The movie is also about important things like the meaning of art and unpaid bills to one's bookie. But it so rarely stops pushing its loony-tune story, and in a style so relentlessly bouncy that it soon sets your teeth on edge, that my spouse bailed after a half an hour of viewing. TrustMovies stuck with it -- because that's his job, and also because spousie and he sometimes disagree -- but to little avail. This tale -- of a pretty young high-school art teacher (Alison Brie, above) whom every man in town and even one of her sexier students seems to love -- goes just about nowhere, once that black hole appears. Instead we get silly vamping for at least a full hour, during which all the characters, from school officials to law enforcement, behave so foolishly that any kind of possible identification or caring becomes impossible.
The idea of this black hole (above) is fun, and its execution is both clever and economical, but beyond that we must wait an hour before the movie calms down enough that our patience stops being perilously tried. (That calming is due in large part to an actress named Robin Brûlé, who plays the wife of the would-be adulterer and is good enough to briefly ground the movie.)
"Why'd you come here?" "I don't know." That exchange sums up much of the ridiculous dialog on display, as the actors flail around trying to be adorable but instead come up annoying. It's quite endearing that the moviemakers want to show us the real meaning of love. But to do this, they ought to have situations and characters we can embrace. The problem here is not that the black hole defies belief. But just about everything and everyone else does.

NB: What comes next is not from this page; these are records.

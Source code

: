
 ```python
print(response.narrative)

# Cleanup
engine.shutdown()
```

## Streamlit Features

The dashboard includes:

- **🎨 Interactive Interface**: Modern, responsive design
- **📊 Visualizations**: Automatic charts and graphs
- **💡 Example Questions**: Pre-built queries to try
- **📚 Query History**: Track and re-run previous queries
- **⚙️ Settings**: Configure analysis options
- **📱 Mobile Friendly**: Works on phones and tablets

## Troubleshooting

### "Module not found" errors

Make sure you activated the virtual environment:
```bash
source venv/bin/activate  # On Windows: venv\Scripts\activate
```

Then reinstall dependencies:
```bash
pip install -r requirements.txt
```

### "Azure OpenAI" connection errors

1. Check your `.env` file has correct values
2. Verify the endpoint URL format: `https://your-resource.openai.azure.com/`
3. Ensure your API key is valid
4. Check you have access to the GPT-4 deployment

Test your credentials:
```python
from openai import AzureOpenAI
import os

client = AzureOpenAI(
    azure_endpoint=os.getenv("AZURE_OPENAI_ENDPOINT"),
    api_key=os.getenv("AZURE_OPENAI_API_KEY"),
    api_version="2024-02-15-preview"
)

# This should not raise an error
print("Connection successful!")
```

Also, unless I was sent a defective screener, this is one of those films in which the background soundtrack deafens the ears while much of the dialog gets lost in space. (I managed to hear most of the latter by going back and upping the volume.) In the end we learn that "it takes a village," as a certain Presidential candidate once wrote, to demonstrate love and make it work. But then the filmmakers resort to the same-old tired, true-love formula for their finish -- as though these two characters would have the least notion of what love might mean. Well, better luck next time.

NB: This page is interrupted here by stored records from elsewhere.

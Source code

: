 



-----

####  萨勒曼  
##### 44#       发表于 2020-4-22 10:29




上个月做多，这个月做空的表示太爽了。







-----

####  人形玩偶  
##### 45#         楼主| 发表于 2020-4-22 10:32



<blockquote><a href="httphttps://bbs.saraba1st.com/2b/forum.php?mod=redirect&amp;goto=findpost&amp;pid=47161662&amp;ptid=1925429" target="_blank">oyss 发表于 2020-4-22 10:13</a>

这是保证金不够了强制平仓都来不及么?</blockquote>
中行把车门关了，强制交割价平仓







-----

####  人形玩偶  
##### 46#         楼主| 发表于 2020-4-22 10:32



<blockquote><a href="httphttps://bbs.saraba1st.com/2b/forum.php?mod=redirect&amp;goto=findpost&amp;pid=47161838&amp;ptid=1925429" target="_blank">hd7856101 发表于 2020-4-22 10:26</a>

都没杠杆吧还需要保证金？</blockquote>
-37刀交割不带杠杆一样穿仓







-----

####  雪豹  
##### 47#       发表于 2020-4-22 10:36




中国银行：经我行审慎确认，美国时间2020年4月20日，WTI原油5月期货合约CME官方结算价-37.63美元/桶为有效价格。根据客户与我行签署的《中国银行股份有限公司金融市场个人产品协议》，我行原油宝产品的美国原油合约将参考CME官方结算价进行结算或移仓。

No Stranger Than Love, from Momentum Pictures/EntertainmentOne and running 90 minutes, opens this Friday, June 17 -- in Atlanta at the AMC Stonecrest 16, in Boston at the AMC Liberty Tree Mall 20, in Chicago at the AMC Streets of Woodfield 20, in Dallas at the AMC Stonebriar 24, in the Denver area at the AMC Westminster Promenade 24 and the AMC Cinema Saver 6, in Kansas City at the AMC Town Center 20, in Los Angeles at the Arena Cinema Hollywood, in Miami at the AMC Sunset Place 24, and in Washington D.C. at the AMC Lexington Park 6. Simultaneously, the movie will also be available via VOD.